Attendees at the Springlands meeting

With elections constitutionally due following a successful no-confidence motion against the APNU+AFC government, GECOM is deadlocked on the way forward. President David Granger has maintained that it is GECOM that has to advise him on the date for elections based on its readiness. However, some government ministers have been indicating a date in December.

On Saturday, a large number of persons protested Ramjattan’s meeting and shouted continuously during his speech, calling for the government to resign and call elections.

Ramjattan told Corriverton residents that Singh, a retired judge, is the perfect person for the job.

According to him, she knows the elections laws better than any other judge. “She did a case some 15 years ago, the Esther Perreira case, and in that case, I was the lawyer with Ralph Ramkarran and in that case we quoted so much law to her that she had to know the election law more than anybody,” he said.

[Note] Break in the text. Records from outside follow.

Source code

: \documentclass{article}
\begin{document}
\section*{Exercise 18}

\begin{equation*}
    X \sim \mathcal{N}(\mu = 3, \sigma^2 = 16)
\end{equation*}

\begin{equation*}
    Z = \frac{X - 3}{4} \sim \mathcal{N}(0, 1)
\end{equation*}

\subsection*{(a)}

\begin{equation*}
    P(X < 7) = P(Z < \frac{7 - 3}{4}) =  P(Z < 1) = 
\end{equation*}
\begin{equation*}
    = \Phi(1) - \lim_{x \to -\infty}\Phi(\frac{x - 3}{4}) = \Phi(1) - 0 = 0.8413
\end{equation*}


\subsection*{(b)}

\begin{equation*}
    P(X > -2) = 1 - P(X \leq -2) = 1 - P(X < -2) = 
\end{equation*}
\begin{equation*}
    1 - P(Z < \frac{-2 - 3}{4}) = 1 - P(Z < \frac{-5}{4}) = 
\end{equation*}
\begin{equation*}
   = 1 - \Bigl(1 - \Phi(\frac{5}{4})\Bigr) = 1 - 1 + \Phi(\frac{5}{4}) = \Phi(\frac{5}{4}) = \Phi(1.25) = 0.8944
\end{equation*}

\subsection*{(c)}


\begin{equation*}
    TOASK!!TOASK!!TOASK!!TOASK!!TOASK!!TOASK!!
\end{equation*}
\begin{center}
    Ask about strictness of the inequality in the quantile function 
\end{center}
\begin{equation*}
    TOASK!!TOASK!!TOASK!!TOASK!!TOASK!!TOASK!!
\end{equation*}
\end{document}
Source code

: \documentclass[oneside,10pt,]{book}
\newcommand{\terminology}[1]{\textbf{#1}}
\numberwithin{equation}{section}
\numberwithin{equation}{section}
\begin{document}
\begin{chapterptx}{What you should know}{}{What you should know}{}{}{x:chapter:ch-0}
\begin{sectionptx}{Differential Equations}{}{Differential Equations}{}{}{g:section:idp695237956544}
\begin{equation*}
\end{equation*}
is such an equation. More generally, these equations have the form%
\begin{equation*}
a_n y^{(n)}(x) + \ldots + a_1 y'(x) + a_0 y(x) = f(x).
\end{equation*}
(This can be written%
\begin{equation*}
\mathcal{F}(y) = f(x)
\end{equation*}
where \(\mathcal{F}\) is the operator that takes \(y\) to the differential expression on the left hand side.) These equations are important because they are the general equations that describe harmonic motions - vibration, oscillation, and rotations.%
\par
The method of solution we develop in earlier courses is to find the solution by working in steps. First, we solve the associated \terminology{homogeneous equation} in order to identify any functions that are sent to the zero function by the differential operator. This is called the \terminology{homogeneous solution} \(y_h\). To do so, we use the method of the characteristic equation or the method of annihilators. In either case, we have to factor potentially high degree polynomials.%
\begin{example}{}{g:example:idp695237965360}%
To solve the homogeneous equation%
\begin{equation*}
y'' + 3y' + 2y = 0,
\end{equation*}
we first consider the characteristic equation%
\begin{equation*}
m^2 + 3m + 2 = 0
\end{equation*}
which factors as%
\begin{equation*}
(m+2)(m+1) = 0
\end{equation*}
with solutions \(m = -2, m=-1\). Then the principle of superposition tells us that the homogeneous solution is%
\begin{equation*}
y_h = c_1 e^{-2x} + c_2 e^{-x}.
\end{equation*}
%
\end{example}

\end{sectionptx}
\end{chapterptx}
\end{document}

“She is now, today, the perfect judge that is the chairman of GECOM, the most fit, the most proper person to be chairman,” he said, while adding that it is Singh who will have to indicate when GECOM is ready for the polls.

Meantime, Ramjattan also told the small gathering that now is not the time to return the PPP to government because of their bad and corrupt decisions. “I am not saying that we haven’t had our mistakes in this last four and a half years but every time there have been a mistake, we have investigated it immediately,” he said.

42 policemen

He pointed out that after allegations of police officers being corrupt emerged, investigations were launched “and indeed we have knocked off about 42 policemen. That never could have happened under the PPP.”

He said too that the Guyana Police Force’s crime solving rate has increased. According to Ramjattan, from 2015 to now, serious crimes have reduced by 25 per cent. “It used to reach per annum over 4,000 in 2013, then it drop to 3,800, then it drop to 3,700 and from 2015 to now, it has dropped to 2,800, that’s a big decline,” he said.

Additionally, the crime rate on the sea has been reduced to almost zero per cent overall, the minister said. “We have professionalised and will continue to professionalise the police force,” he asserted. He added that they have also ensured that the emergency 911 service works and are working towards securing more patrol vehicles for the force.

The minister also called out PPP presidential candidate Irfaan Ali and Opposi-tion Leader Bharrat Jagdeo multiple times during his 44-minute address. He highlighted that Ali will have to appear in court today in relation to 19 charges and also criticised Jagdeo’s decisions in relation to the sugar industry. 

Ramjattan said that the PPP’s massive corruption while in government is what caused them to lose the 2015 elections “and today they will have all of us being confused as if they didn’t do any wrong.”

The minister told those gathered that a Commission of Inquiry was set up so as to ensure the right decision was made in the sugar sector. “When we got into the administration, we knew that sugar was not going to be profitable,” he said while adding that a decision was then made to right-size the industry by closure and privatisation of various estates.

According to Ramjattan, for the first 36 months of being in government, the APNU+AFC administration had to “take $1 billion per month” to run the Skeldon factory and the Guyana Sugar Corporation (GuySuCo).

“Normally, you would get GuySuCo, the rice, sugar, bauxite, gold bringing in money into the treasury (but) what we however had was that we had to give GuySuCo $1 billion a month for 36 months until we rightsized it and say ‘hold on’ this country got other workers [other] than sugar workers. It got policemen, it got nurses, it got teachers, it got soldiers; we got to pay them…’”

He recalled that since 2004, the European Union had told former president Jagdeo to “stop doing what you are doing because it is not going to have a future. Sugar will not be a big player because there are so many other alternatives to it now.”

He said the money that was being used to subsidise the sugar industry has been put to other purposes such as rehabilitation of police stations and tackling piracy. Money was freed up for the education sector as well. “We are doing better. We have to pay our teachers better and we have monies to pay our teachers better [and] they are going to perform better,” he said.